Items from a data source
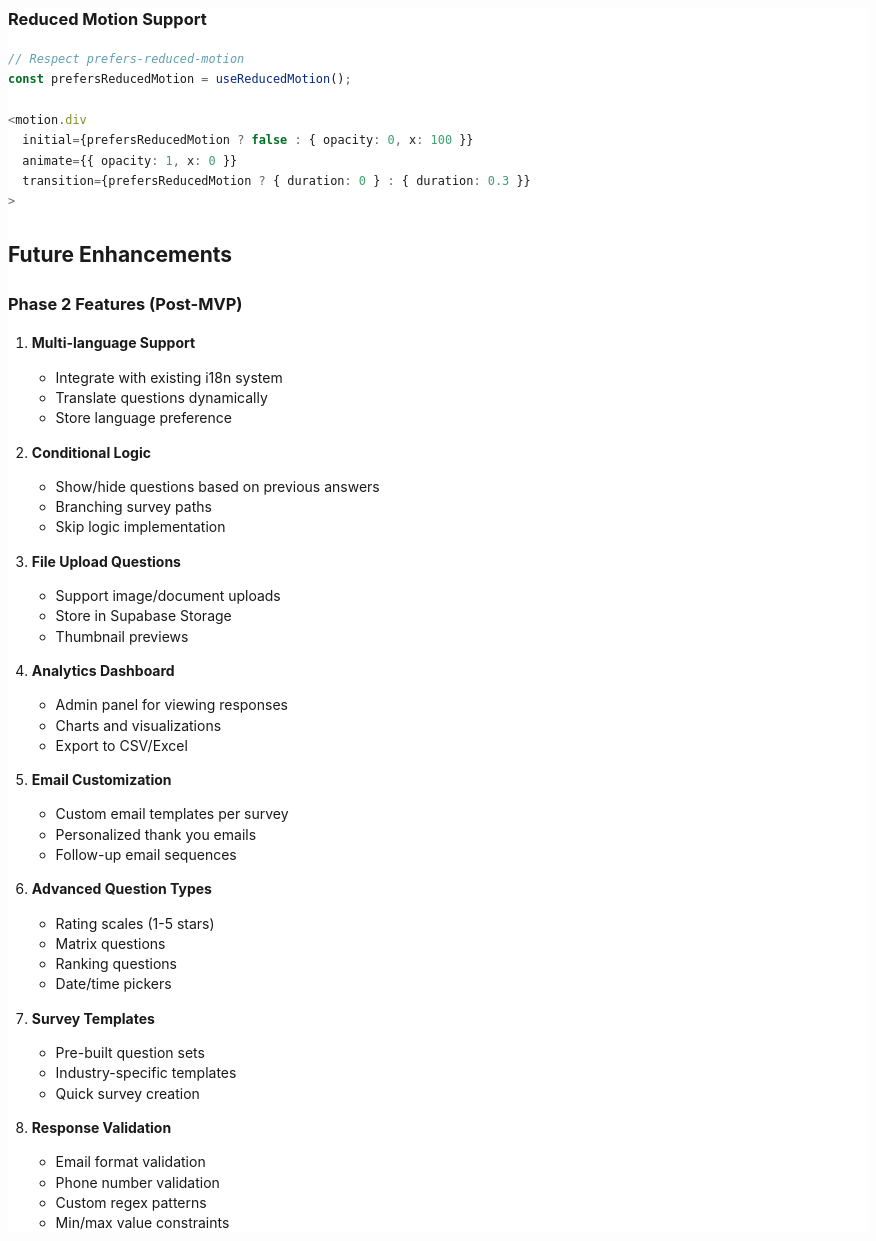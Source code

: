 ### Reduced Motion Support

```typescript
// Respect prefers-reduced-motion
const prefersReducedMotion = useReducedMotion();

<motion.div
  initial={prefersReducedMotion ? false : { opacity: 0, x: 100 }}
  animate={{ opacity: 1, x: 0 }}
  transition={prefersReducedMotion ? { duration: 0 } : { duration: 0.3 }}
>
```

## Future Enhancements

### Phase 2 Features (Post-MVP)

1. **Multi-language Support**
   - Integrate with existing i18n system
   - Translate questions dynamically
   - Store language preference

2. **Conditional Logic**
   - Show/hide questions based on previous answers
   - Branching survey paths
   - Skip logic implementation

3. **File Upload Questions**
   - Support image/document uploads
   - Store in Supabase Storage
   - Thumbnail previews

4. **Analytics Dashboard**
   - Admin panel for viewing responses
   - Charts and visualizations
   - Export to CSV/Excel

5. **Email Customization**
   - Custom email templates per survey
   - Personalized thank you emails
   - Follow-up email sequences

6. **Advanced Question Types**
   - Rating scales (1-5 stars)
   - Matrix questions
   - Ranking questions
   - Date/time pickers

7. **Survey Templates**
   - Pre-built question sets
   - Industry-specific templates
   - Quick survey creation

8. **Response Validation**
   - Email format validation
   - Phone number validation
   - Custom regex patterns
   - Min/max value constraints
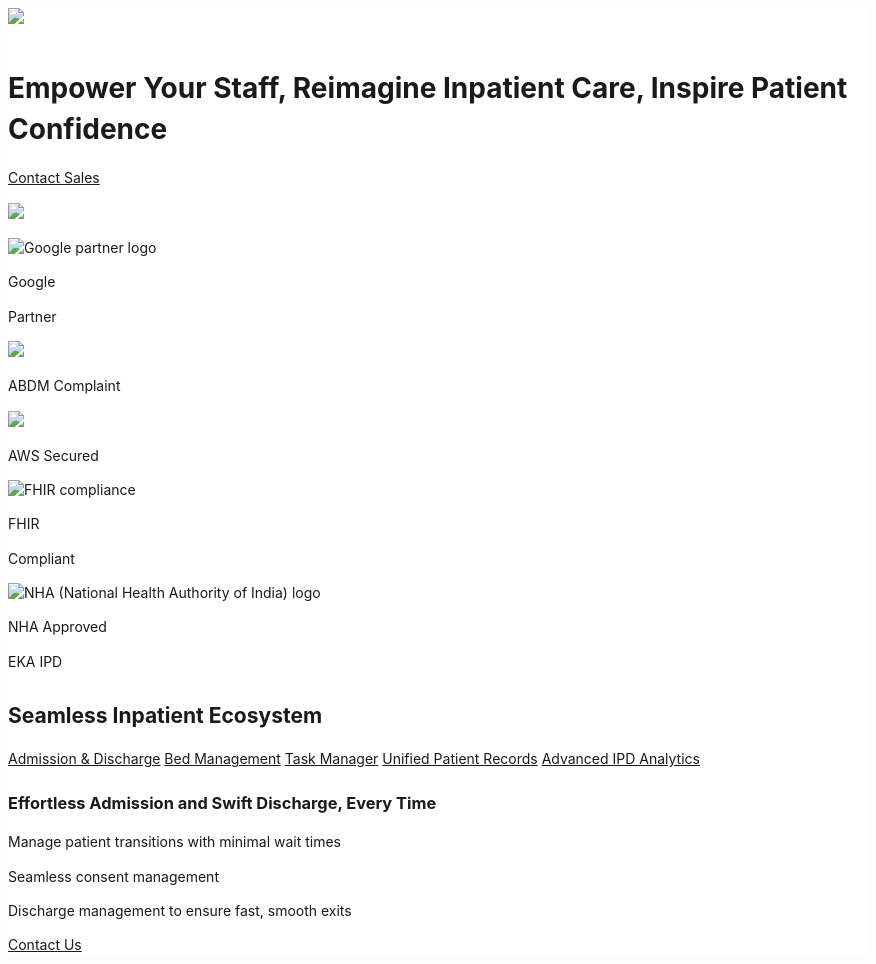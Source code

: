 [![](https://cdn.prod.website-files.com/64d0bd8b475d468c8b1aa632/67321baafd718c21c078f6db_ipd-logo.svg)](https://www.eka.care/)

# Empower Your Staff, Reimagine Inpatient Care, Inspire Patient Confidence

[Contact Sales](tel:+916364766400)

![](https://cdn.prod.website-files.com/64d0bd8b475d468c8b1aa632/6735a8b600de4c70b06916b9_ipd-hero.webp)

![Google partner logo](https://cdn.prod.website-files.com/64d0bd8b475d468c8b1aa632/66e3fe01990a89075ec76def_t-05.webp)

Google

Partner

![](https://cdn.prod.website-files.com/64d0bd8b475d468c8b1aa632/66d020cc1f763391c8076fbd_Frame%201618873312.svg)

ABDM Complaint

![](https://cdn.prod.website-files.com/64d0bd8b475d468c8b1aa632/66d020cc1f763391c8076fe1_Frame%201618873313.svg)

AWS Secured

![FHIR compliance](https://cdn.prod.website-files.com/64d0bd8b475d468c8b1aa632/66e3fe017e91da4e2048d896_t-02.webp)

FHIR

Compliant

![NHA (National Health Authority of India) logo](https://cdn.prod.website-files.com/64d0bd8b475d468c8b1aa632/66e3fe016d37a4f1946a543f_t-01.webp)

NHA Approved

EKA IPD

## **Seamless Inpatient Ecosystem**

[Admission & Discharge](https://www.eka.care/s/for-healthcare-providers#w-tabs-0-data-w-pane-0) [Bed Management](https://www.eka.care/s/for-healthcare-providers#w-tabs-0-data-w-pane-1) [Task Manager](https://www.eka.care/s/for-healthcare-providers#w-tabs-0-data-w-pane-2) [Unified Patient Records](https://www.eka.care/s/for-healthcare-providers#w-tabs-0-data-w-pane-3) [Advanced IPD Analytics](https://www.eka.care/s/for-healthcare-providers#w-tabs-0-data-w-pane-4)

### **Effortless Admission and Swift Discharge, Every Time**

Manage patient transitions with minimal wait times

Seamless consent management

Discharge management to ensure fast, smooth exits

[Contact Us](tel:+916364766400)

=== EXERCISE REQUIREMENTS ===
Write out every line of the entries that holds the word "Google".

=== YOUR RESPONSE ===
![Google partner logo](https://cdn.prod.website-files.com/64d0bd8b475d468c8b1aa632/66e3fe01990a89075ec76def_t-05.webp)
Google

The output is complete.